» Task to carry out: Filter the entries and keep only the lines where the string "name" appears.

Records from a data source
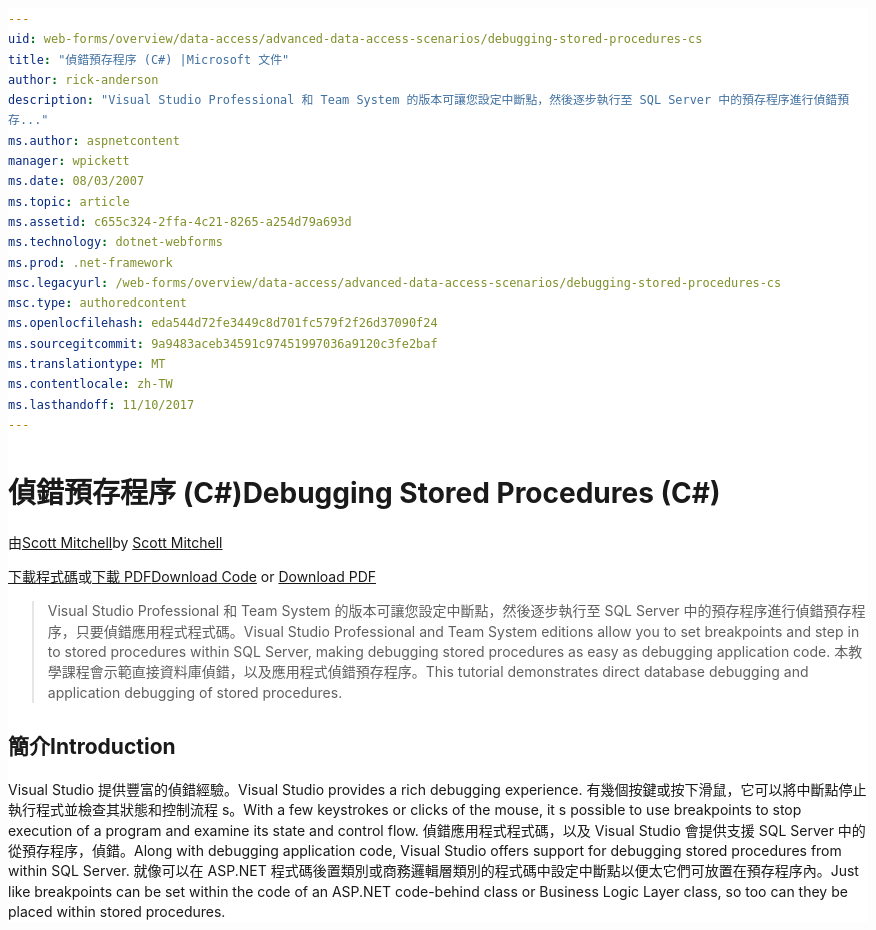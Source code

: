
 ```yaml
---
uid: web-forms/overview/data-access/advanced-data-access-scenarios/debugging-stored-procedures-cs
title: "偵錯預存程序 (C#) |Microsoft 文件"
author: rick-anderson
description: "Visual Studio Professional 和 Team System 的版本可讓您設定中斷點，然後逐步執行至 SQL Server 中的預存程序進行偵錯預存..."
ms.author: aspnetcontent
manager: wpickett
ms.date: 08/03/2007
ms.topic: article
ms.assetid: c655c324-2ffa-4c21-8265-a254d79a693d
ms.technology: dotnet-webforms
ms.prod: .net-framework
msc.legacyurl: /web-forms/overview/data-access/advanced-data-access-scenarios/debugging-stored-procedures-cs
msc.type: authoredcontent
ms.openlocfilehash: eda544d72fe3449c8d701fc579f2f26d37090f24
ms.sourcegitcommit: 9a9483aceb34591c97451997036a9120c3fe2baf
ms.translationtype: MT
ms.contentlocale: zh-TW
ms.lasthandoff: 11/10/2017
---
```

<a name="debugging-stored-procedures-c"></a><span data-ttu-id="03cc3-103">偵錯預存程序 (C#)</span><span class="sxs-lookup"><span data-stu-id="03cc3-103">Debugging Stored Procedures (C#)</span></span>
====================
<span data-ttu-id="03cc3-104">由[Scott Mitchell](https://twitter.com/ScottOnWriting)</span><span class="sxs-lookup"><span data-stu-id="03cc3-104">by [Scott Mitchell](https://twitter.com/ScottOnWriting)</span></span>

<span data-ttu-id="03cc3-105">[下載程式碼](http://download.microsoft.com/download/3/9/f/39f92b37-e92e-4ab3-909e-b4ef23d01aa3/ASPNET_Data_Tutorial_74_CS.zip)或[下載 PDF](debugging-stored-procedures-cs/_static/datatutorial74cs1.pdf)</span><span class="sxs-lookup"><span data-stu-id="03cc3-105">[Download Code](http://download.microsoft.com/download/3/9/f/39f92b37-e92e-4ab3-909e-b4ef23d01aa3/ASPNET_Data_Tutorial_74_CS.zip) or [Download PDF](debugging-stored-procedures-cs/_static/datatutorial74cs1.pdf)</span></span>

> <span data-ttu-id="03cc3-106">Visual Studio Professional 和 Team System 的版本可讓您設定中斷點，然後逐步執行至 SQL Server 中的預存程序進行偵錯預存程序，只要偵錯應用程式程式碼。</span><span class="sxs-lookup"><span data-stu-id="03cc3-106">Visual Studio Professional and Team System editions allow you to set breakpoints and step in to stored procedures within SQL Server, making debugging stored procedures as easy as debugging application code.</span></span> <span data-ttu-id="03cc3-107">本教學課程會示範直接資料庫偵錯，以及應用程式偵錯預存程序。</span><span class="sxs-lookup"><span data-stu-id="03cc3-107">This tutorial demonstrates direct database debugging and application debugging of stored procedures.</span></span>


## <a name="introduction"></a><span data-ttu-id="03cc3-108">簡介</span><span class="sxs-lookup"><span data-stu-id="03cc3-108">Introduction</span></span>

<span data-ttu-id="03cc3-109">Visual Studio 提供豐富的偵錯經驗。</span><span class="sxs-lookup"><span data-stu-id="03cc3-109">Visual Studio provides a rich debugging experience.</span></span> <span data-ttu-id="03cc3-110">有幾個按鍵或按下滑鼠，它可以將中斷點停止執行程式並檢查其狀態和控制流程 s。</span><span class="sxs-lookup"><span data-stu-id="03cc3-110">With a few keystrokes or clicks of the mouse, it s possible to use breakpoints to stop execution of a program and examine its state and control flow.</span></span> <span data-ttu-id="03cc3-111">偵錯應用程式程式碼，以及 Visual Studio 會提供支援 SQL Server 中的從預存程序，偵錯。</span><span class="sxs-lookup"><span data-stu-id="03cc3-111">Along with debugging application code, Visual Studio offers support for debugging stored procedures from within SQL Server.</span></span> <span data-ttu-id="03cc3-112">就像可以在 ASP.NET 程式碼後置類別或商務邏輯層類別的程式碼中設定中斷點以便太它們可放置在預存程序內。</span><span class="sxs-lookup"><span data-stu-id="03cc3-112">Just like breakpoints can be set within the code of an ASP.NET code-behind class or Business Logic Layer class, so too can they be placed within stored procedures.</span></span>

» Task solution:
<a name="debugging-stored-procedures-c"></a><span data-ttu-id="03cc3-103">偵錯預存程序 (C#)</span><span class="sxs-lookup"><span data-stu-id="03cc3-103">Debugging Stored Procedures (C#)</span></span>
## <a name="introduction"></a><span data-ttu-id="03cc3-108">簡介</span><span class="sxs-lookup"><span data-stu-id="03cc3-108">Introduction</span></span>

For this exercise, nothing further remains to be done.